The mind can get divided each time we experience a traumatic stress. The more we understand the mind of the patients with DID, the more convinced we are that our mind has that nature. Each time a serious event occurs, a new personality can develop which holds that event.
If each personality is in charge of its proper memory, the personality and the memory are inseparably connected to each other. The fact that one experiences an event means that there is a personality with the memory of that event. It would be fortunate if that personality is continuous to the main body of it, but unfortunately it is not always the case in patients with DID.

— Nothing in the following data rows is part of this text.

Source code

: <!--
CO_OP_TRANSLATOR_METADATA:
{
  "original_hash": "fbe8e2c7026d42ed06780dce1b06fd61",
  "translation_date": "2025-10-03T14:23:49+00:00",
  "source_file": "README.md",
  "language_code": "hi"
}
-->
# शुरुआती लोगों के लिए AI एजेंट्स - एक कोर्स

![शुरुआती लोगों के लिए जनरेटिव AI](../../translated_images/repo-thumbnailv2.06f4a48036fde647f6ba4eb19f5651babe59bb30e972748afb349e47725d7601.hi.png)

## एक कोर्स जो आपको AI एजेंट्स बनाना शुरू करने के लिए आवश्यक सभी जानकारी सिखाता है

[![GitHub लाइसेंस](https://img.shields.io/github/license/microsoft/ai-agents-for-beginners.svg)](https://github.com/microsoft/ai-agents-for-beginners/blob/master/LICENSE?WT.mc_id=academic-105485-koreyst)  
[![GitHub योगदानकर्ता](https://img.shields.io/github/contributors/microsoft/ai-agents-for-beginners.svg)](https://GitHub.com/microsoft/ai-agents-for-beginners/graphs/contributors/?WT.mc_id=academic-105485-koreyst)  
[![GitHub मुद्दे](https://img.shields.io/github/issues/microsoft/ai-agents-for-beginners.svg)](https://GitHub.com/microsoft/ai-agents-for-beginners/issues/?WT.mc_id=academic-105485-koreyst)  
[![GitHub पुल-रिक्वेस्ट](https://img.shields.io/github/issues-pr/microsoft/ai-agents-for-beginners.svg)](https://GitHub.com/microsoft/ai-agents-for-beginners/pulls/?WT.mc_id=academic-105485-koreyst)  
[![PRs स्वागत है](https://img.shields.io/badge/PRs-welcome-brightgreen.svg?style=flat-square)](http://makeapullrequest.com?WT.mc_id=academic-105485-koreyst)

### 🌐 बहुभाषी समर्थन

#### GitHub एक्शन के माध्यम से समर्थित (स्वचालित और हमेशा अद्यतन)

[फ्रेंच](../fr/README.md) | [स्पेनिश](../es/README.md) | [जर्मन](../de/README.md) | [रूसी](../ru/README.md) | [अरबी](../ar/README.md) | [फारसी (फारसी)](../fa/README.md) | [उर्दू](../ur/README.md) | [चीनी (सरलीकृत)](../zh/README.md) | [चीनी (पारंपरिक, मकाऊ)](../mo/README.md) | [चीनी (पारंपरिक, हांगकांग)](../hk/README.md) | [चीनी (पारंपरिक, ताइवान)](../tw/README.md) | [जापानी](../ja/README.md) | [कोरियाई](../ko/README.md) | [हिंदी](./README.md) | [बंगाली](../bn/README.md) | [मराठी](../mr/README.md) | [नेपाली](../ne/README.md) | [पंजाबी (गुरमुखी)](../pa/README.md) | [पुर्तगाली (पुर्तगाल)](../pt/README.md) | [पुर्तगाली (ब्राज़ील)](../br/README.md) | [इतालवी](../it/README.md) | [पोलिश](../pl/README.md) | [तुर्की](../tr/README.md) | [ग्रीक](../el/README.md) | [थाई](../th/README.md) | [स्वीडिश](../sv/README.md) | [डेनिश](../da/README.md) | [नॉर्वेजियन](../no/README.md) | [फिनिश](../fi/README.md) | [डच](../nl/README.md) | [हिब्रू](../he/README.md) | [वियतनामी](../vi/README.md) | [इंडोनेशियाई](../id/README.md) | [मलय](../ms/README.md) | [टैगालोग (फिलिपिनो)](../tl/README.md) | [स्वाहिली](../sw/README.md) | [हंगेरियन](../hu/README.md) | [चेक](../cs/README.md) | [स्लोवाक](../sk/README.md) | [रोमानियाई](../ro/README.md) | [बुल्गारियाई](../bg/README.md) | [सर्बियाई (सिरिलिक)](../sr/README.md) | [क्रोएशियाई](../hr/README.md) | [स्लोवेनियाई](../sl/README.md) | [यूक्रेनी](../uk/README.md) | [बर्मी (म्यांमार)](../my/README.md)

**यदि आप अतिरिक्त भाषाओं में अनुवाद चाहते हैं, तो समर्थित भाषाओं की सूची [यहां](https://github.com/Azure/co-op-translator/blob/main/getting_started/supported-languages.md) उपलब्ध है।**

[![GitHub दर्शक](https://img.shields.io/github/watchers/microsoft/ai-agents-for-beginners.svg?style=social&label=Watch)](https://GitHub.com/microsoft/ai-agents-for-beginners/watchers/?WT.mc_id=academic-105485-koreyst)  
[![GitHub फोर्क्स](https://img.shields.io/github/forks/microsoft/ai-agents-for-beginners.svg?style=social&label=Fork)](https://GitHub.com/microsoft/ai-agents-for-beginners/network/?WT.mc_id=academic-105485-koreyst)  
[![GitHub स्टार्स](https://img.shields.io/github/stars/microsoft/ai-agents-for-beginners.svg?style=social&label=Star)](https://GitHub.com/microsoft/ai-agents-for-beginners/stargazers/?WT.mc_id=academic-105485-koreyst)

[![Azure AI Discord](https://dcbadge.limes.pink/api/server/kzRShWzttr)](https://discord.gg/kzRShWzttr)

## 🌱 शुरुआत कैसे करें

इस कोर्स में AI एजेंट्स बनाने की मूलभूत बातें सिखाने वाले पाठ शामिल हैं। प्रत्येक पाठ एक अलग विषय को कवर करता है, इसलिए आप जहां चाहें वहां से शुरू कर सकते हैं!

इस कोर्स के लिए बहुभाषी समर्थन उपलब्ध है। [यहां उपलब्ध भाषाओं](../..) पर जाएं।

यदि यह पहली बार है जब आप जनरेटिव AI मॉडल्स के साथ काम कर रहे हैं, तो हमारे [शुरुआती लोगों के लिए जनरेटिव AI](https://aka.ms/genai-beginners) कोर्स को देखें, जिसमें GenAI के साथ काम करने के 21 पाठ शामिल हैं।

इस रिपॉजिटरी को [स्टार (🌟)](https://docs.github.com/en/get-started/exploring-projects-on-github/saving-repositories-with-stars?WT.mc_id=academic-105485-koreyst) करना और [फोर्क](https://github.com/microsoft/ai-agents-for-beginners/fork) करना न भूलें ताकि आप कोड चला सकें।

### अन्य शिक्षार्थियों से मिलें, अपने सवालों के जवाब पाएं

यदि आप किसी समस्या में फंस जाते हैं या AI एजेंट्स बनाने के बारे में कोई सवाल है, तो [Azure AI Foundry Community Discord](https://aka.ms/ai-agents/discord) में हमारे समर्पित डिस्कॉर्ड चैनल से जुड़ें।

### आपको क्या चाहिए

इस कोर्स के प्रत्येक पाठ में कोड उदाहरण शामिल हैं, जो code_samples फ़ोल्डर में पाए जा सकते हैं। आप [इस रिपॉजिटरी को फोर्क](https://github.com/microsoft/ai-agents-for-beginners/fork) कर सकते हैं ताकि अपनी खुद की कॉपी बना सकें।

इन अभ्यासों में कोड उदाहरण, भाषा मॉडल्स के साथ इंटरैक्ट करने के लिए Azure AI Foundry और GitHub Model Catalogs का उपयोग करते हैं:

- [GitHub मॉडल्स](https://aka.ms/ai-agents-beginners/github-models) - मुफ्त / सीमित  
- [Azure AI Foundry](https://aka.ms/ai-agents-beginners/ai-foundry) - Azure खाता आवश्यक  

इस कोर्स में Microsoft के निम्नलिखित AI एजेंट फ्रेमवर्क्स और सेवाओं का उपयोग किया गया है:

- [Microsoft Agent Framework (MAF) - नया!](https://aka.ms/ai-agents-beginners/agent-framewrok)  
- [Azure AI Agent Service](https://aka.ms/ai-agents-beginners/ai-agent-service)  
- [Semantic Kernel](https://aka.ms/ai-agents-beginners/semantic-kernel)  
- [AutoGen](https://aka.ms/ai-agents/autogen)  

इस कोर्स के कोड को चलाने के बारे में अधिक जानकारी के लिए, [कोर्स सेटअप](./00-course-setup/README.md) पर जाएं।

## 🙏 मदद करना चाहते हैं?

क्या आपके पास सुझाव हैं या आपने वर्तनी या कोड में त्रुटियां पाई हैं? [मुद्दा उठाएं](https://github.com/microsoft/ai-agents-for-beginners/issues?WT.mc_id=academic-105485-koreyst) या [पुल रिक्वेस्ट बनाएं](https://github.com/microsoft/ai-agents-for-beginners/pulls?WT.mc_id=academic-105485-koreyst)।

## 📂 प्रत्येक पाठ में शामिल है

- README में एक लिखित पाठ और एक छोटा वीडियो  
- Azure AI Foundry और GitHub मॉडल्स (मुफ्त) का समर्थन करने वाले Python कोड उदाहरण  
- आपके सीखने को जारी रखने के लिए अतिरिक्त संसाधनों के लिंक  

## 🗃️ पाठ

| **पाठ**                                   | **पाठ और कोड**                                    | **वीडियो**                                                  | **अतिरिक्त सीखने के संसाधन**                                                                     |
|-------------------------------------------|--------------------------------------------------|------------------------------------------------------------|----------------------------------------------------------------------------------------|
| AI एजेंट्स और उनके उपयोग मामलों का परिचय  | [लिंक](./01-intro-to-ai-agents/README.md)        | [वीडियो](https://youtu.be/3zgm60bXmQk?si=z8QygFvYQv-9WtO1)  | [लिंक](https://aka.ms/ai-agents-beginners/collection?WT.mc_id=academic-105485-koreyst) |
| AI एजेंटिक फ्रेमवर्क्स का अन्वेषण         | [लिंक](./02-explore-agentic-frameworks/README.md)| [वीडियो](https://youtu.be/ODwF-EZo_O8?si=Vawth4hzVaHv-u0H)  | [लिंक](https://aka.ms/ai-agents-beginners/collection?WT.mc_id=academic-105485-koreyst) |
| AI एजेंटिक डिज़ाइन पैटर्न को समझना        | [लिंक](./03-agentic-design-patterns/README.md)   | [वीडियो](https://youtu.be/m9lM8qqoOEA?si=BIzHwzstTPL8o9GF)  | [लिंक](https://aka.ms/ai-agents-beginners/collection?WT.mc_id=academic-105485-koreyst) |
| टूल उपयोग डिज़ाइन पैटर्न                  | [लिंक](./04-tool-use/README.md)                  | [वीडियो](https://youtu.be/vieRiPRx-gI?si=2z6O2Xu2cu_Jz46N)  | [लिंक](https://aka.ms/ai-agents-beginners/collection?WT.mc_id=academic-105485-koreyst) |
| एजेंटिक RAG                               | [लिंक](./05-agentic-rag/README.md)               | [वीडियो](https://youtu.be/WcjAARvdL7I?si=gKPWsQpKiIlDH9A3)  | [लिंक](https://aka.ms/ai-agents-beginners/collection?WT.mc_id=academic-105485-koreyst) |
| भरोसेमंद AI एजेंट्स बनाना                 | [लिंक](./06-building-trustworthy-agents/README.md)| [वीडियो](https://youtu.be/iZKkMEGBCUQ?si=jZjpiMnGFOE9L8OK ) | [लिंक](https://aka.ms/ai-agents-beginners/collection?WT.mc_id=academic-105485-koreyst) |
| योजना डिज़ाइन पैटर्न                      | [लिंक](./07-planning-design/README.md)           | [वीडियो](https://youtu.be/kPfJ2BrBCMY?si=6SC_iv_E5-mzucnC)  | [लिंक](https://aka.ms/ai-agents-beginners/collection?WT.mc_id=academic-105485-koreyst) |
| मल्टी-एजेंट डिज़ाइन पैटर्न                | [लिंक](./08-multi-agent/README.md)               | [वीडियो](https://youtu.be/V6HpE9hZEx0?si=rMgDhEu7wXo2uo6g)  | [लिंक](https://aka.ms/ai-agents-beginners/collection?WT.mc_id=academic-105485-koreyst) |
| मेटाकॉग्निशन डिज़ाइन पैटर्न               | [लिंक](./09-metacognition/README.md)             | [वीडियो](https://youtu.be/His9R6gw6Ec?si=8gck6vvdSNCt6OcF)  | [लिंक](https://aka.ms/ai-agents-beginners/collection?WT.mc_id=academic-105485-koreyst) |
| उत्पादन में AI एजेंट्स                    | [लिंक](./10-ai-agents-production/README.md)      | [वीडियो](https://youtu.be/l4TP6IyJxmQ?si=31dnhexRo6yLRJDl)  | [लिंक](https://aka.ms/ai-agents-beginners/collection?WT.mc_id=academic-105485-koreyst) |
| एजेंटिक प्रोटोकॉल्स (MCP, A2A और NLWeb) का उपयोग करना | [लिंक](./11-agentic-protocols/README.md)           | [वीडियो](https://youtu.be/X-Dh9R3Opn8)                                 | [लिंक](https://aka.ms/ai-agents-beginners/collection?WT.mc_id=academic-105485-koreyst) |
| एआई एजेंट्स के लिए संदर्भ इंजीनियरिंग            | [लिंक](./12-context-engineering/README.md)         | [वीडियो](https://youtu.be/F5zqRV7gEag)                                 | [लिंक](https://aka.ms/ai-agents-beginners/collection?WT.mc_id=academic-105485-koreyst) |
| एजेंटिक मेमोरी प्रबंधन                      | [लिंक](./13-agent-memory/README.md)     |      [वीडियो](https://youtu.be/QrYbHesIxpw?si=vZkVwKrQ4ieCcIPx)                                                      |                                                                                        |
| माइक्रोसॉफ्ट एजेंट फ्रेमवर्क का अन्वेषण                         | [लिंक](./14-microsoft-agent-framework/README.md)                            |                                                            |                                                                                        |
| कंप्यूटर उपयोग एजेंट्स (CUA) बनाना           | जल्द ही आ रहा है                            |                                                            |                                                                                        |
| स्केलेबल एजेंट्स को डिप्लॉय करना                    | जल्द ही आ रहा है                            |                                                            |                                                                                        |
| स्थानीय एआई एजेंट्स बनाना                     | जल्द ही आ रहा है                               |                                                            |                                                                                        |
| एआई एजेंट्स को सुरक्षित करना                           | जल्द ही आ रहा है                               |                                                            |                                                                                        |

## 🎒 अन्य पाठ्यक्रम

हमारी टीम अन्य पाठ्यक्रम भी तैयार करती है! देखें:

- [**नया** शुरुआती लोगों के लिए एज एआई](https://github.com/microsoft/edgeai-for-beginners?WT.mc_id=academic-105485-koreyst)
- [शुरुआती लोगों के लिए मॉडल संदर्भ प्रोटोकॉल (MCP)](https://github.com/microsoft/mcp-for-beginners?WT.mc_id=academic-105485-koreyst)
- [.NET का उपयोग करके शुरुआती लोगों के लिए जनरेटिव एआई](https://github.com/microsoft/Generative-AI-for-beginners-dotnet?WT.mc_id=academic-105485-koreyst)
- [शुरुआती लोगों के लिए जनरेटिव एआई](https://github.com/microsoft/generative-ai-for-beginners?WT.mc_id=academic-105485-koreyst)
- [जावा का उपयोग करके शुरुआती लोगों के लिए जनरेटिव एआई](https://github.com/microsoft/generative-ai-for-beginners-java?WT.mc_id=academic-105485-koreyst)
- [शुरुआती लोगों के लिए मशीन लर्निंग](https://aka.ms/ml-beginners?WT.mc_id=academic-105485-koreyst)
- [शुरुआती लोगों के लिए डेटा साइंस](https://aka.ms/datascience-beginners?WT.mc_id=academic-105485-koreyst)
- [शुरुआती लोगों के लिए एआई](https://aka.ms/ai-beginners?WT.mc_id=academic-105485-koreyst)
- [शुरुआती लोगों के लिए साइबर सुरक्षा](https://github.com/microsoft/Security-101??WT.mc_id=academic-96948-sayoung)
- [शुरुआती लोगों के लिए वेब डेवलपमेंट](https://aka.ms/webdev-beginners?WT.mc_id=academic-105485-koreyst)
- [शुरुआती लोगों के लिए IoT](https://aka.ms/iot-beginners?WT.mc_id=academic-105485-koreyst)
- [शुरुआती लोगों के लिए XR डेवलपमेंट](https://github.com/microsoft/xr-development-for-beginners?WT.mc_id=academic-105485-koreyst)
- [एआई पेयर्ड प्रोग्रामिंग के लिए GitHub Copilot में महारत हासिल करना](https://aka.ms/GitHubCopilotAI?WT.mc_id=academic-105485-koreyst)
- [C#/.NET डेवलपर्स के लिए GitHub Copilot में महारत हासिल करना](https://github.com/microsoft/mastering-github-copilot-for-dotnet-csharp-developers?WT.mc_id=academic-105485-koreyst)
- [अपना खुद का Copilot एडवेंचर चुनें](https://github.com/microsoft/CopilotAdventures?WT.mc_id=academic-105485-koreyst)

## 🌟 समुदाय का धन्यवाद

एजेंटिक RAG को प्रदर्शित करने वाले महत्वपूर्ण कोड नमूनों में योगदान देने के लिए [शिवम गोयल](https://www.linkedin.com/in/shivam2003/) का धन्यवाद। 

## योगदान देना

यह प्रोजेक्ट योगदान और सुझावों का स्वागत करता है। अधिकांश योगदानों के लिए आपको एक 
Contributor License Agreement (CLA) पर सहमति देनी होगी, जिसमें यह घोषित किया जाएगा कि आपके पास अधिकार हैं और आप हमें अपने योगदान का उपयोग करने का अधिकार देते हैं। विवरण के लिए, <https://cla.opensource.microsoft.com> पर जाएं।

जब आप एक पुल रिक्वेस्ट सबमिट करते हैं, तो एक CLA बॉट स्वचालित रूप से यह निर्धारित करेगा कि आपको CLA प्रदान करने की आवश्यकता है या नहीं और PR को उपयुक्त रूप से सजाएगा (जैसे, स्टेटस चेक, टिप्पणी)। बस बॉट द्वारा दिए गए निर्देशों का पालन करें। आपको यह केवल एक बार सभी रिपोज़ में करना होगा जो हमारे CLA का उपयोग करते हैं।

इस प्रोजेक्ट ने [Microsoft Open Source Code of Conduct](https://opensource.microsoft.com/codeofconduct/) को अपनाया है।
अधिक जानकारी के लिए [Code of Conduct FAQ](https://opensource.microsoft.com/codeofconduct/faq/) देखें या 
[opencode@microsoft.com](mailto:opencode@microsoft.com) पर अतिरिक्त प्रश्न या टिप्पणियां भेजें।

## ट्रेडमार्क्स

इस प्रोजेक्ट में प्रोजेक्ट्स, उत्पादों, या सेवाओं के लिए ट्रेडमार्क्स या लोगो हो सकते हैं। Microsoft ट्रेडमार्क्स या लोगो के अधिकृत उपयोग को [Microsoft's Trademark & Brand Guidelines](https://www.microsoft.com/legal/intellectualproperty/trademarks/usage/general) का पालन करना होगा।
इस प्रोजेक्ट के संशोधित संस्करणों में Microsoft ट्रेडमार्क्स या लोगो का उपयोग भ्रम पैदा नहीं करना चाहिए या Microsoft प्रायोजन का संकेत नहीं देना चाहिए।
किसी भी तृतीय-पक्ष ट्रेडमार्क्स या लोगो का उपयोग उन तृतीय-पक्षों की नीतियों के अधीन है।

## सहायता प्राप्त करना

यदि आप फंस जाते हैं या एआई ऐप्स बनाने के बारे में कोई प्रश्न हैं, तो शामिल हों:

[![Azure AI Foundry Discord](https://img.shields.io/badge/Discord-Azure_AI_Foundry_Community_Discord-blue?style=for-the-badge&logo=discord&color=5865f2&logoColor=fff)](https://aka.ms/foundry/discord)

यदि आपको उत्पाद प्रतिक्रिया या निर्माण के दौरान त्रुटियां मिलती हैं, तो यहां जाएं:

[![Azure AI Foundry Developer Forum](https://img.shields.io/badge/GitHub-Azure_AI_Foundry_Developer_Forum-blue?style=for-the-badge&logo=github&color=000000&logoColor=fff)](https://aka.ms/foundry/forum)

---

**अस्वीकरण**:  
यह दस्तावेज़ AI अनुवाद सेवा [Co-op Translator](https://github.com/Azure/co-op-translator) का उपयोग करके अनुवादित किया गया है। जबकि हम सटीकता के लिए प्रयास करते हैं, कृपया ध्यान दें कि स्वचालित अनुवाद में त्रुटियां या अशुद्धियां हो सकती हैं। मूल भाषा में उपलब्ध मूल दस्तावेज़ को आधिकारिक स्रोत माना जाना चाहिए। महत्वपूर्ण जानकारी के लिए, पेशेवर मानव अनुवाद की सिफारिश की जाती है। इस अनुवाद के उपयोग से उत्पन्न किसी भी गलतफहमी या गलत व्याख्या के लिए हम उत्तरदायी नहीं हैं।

I show a diagram here describing these conditions. (Diagram #2)
In this diagram, the vicissitude of a person is shown along the vertical axis of time. The∩shape indicates the personality of each moment when a major event occurs. These are stacked up on top of each other, forming a pile of personalities as an individual history of a person. You may notice, however, that these ∩shapes are not directly on top of each other, but are somehow dislocated to each other, subtlety in right or left. This depicts a condition where each time a major event occurs; our self consciousness self-image is shook up and fluctuates. He would have a lower self-esteem after some failure or uplifted and inflated self image after a small success, and so on. You also notice that there are two columns made of ∩shape piles. The column on the left side describes a life without a major trauma whereas the right one sustains t trauma.
Let us examine the life without trauma first. Imagine that you are 30 years old and compare yourself with who you were at the age 15. the self-awareness at the age 15 is descried as∩(15) and that of 30 by ∩(30).in your mind, ∩(15)and ∩(30) are continuous, as you are already who you are, at least in your mind, at the age 15 or before. You feel that although many things occurred and you are changed, you are still who you are.